Abu Tammam is best known in literature by his 9th-century compilation of early poems known as the Ḥamāṣa. The Ḥamāṣa (حماسة) is one of the greatest anthologies of Arabic literature ever assembled. Abu Tammam gathered these works together when he was snowbound in Hamadan, where he had access to an excellent library belonging to Abu al-Wafa ibn Salama. There are ten books of poems in the Ḥamāṣa, all classified by subject. Some of them are selections from long poems. This is one of the treasuries of early Arabic poetry, and the poems are of exceptional beauty. A later anthology by the same name was compiled by the poet al-Buhturi, and the term ḥamāṣa is now used to mean "heroic epic."

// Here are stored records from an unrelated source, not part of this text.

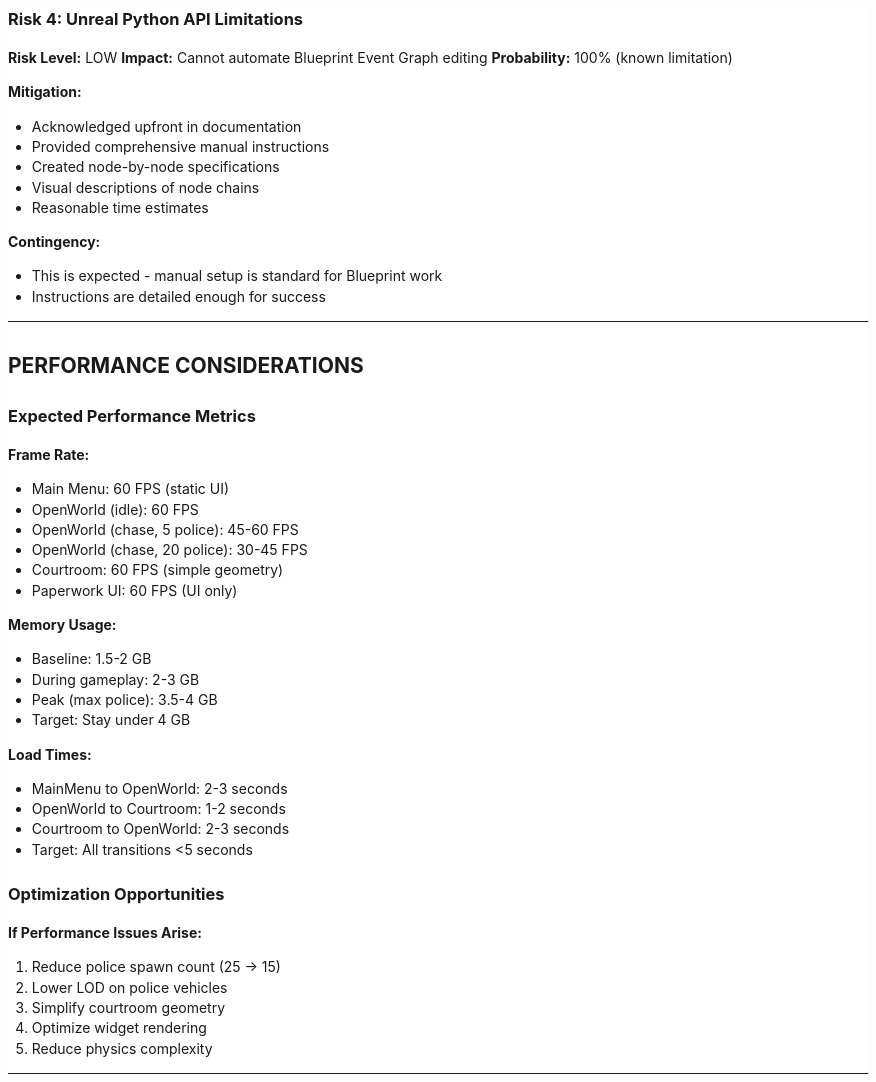 
### Risk 4: Unreal Python API Limitations

**Risk Level:** LOW
**Impact:** Cannot automate Blueprint Event Graph editing
**Probability:** 100% (known limitation)

**Mitigation:**
- Acknowledged upfront in documentation
- Provided comprehensive manual instructions
- Created node-by-node specifications
- Visual descriptions of node chains
- Reasonable time estimates

**Contingency:**
- This is expected - manual setup is standard for Blueprint work
- Instructions are detailed enough for success

---

## PERFORMANCE CONSIDERATIONS

### Expected Performance Metrics

**Frame Rate:**
- Main Menu: 60 FPS (static UI)
- OpenWorld (idle): 60 FPS
- OpenWorld (chase, 5 police): 45-60 FPS
- OpenWorld (chase, 20 police): 30-45 FPS
- Courtroom: 60 FPS (simple geometry)
- Paperwork UI: 60 FPS (UI only)

**Memory Usage:**
- Baseline: 1.5-2 GB
- During gameplay: 2-3 GB
- Peak (max police): 3.5-4 GB
- Target: Stay under 4 GB

**Load Times:**
- MainMenu to OpenWorld: 2-3 seconds
- OpenWorld to Courtroom: 1-2 seconds
- Courtroom to OpenWorld: 2-3 seconds
- Target: All transitions <5 seconds

### Optimization Opportunities

**If Performance Issues Arise:**
1. Reduce police spawn count (25 → 15)
2. Lower LOD on police vehicles
3. Simplify courtroom geometry
4. Optimize widget rendering
5. Reduce physics complexity

---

The famous poet Buhturi, who was a student and contemporary of Abu Tammâm, was also a member of the Tay' tribe. In Arabic literature, these two poets have often been compared. Generally, Abu Tammâm is accepted as the representative of the artificial (masnû') poetry style. On the other hand, his student al-Buhturî is generally regarded as the representative of the natural (matbû‘) poetry genre.

Two other collections of a similar nature are ascribed to Abu Tammam. His own poems have been somewhat neglected owing to the success of his compilations, but they enjoyed great repute in his lifetime. His poems reflect a stylistic break from prevailing oral-based concepts of Arab poetry, often describing historical events and people. They were distinguished for the purity of their style, the merit of the verse, and the excellent manner of treating subjects, and have been linked to the prevailing Mu'tazilism of the Abbasid period. His poems were published in Cairo in 1875.

According to Adonis (Ali Ahmad Said Esber), Abu Tammam "started out from a vision of poetry as a sort of creation of the world through language, comparing the relationship between the poet and the word to the relationship between two lovers, and the act of composing poetry to the sexual act."